> [Work instruction]: As the lines appear below, please set them down exactly, starting at the first and finishing with the one containing "Ready to Execute".

BEGIN Records

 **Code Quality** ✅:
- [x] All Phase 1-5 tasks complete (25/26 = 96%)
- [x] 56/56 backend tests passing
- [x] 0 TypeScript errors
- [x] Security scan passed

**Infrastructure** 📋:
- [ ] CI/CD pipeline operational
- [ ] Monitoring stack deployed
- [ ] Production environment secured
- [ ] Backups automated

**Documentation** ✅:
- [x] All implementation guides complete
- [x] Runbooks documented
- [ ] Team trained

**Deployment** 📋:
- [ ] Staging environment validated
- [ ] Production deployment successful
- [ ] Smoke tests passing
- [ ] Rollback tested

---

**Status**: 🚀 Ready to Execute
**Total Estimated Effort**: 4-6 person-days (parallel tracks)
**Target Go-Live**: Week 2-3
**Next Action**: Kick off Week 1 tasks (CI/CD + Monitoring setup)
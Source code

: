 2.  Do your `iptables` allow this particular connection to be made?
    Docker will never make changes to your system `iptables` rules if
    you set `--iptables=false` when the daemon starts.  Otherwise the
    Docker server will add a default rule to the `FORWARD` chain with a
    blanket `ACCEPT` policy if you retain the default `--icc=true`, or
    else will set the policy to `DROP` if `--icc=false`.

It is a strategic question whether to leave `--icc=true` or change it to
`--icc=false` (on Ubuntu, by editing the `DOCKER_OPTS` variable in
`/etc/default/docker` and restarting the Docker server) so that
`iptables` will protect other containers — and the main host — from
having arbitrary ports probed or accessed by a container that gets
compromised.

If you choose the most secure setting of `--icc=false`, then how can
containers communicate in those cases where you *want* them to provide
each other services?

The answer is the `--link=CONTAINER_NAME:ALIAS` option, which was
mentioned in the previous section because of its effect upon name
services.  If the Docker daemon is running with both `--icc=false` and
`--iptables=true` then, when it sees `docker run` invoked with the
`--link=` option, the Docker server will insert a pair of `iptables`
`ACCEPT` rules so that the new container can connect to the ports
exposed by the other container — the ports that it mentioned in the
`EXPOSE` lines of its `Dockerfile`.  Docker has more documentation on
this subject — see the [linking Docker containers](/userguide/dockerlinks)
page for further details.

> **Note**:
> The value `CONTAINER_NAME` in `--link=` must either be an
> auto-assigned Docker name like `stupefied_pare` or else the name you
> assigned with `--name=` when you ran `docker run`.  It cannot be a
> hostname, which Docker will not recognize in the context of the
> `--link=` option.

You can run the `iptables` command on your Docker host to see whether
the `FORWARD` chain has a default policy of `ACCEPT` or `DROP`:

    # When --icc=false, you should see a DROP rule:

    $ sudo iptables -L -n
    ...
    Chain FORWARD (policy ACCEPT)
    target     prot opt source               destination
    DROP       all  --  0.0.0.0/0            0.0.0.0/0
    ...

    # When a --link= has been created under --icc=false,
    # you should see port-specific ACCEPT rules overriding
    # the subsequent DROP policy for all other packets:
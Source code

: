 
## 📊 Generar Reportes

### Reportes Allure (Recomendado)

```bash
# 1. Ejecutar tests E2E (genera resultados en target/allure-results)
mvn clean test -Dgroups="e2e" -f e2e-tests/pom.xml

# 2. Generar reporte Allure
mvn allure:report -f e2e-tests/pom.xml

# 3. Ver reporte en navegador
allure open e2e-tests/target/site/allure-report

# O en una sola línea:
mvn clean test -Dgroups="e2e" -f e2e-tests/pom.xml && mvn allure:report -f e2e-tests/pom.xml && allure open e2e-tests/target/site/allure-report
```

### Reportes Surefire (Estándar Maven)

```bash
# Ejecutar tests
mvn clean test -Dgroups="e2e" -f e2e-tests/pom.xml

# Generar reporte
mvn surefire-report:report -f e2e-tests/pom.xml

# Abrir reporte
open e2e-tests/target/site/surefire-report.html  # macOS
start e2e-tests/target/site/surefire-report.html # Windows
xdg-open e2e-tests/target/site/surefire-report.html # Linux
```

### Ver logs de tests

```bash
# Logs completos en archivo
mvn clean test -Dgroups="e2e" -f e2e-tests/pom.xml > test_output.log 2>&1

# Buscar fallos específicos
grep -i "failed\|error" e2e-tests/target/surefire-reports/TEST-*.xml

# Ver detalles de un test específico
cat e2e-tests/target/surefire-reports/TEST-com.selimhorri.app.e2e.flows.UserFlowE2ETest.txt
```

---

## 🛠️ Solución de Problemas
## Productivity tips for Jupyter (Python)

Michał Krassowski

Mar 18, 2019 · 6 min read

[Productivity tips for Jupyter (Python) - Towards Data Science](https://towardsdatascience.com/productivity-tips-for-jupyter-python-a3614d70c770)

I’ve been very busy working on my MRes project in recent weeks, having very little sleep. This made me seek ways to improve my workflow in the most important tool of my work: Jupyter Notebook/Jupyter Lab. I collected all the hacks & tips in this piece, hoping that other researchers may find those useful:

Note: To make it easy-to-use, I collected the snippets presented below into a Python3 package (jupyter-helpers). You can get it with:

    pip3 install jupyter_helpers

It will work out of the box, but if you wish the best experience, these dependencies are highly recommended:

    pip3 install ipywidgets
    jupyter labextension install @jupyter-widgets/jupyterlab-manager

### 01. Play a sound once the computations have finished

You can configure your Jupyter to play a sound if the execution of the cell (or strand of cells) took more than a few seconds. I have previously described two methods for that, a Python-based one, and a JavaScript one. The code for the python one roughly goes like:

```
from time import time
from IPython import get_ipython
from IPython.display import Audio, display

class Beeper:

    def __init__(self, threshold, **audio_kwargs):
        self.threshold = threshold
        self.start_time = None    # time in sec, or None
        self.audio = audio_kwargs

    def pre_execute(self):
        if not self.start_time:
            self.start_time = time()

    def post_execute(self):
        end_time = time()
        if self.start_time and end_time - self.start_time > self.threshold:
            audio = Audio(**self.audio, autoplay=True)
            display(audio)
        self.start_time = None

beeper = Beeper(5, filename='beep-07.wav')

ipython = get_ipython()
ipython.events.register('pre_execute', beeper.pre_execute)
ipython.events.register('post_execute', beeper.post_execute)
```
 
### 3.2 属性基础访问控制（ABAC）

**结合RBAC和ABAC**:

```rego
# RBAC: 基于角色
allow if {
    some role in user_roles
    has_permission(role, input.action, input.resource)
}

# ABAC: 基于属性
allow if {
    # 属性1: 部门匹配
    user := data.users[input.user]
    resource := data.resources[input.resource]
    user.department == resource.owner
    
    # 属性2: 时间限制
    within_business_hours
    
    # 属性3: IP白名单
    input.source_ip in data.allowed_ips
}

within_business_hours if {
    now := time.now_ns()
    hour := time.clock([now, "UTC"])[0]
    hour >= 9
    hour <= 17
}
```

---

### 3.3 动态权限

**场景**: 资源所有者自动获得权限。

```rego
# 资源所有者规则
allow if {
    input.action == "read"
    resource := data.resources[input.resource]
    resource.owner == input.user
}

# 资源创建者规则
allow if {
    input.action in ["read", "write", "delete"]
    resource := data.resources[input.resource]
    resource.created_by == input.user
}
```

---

END Records

> [Final answer]:
 **Code Quality** ✅:
- [x] All Phase 1-5 tasks complete (25/26 = 96%)
- [x] 56/56 backend tests passing
- [x] 0 TypeScript errors
- [x] Security scan passed

**Infrastructure** 📋:
- [ ] CI/CD pipeline operational
- [ ] Monitoring stack deployed
- [ ] Production environment secured
- [ ] Backups automated

**Documentation** ✅:
- [x] All implementation guides complete
- [x] Runbooks documented
- [ ] Team trained

**Deployment** 📋:
- [ ] Staging environment validated
- [ ] Production deployment successful
- [ ] Smoke tests passing
- [ ] Rollback tested

---

**Status**: 🚀 Ready to Execute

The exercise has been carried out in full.